## Task brief
The listing is to be printed in full, exactly as given.

## Dataset records

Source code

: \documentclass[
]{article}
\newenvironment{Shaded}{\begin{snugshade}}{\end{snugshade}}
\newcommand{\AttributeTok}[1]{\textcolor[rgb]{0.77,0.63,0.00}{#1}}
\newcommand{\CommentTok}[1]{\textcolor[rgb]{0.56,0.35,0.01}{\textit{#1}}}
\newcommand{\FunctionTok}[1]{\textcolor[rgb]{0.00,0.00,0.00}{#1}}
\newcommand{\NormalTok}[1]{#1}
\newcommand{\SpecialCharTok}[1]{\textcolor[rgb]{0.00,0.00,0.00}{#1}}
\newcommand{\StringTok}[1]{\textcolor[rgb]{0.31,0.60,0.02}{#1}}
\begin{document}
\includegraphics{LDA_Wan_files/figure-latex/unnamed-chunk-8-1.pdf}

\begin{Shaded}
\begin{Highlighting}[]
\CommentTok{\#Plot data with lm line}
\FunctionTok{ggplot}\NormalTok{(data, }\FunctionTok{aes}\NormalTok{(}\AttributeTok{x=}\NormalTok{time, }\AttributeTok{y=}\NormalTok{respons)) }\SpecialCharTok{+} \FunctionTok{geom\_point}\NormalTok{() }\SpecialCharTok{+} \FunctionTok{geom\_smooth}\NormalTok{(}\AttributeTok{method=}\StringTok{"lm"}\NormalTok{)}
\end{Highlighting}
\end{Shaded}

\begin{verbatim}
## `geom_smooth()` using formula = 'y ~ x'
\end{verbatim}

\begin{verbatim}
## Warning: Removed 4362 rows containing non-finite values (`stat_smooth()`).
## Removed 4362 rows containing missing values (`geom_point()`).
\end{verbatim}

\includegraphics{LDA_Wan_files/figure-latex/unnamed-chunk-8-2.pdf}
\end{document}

## Expected answer
Source code

: \documentclass[
]{article}
\newenvironment{Shaded}{\begin{snugshade}}{\end{snugshade}}
\newcommand{\AttributeTok}[1]{\textcolor[rgb]{0.77,0.63,0.00}{#1}}
\newcommand{\CommentTok}[1]{\textcolor[rgb]{0.56,0.35,0.01}{\textit{#1}}}
\newcommand{\FunctionTok}[1]{\textcolor[rgb]{0.00,0.00,0.00}{#1}}
\newcommand{\NormalTok}[1]{#1}
\newcommand{\SpecialCharTok}[1]{\textcolor[rgb]{0.00,0.00,0.00}{#1}}
\newcommand{\StringTok}[1]{\textcolor[rgb]{0.31,0.60,0.02}{#1}}
\begin{document}
\includegraphics{LDA_Wan_files/figure-latex/unnamed-chunk-8-1.pdf}

\begin{Shaded}
\begin{Highlighting}[]
\CommentTok{\#Plot data with lm line}
\FunctionTok{ggplot}\NormalTok{(data, }\FunctionTok{aes}\NormalTok{(}\AttributeTok{x=}\NormalTok{time, }\AttributeTok{y=}\NormalTok{respons)) }\SpecialCharTok{+} \FunctionTok{geom\_point}\NormalTok{() }\SpecialCharTok{+} \FunctionTok{geom\_smooth}\NormalTok{(}\AttributeTok{method=}\StringTok{"lm"}\NormalTok{)}
\end{Highlighting}
\end{Shaded}

\begin{verbatim}
## `geom_smooth()` using formula = 'y ~ x'
\end{verbatim}

\begin{verbatim}
## Warning: Removed 4362 rows containing non-finite values (`stat_smooth()`).
## Removed 4362 rows containing missing values (`geom_point()`).
\end{verbatim}

\includegraphics{LDA_Wan_files/figure-latex/unnamed-chunk-8-2.pdf}
\end{document}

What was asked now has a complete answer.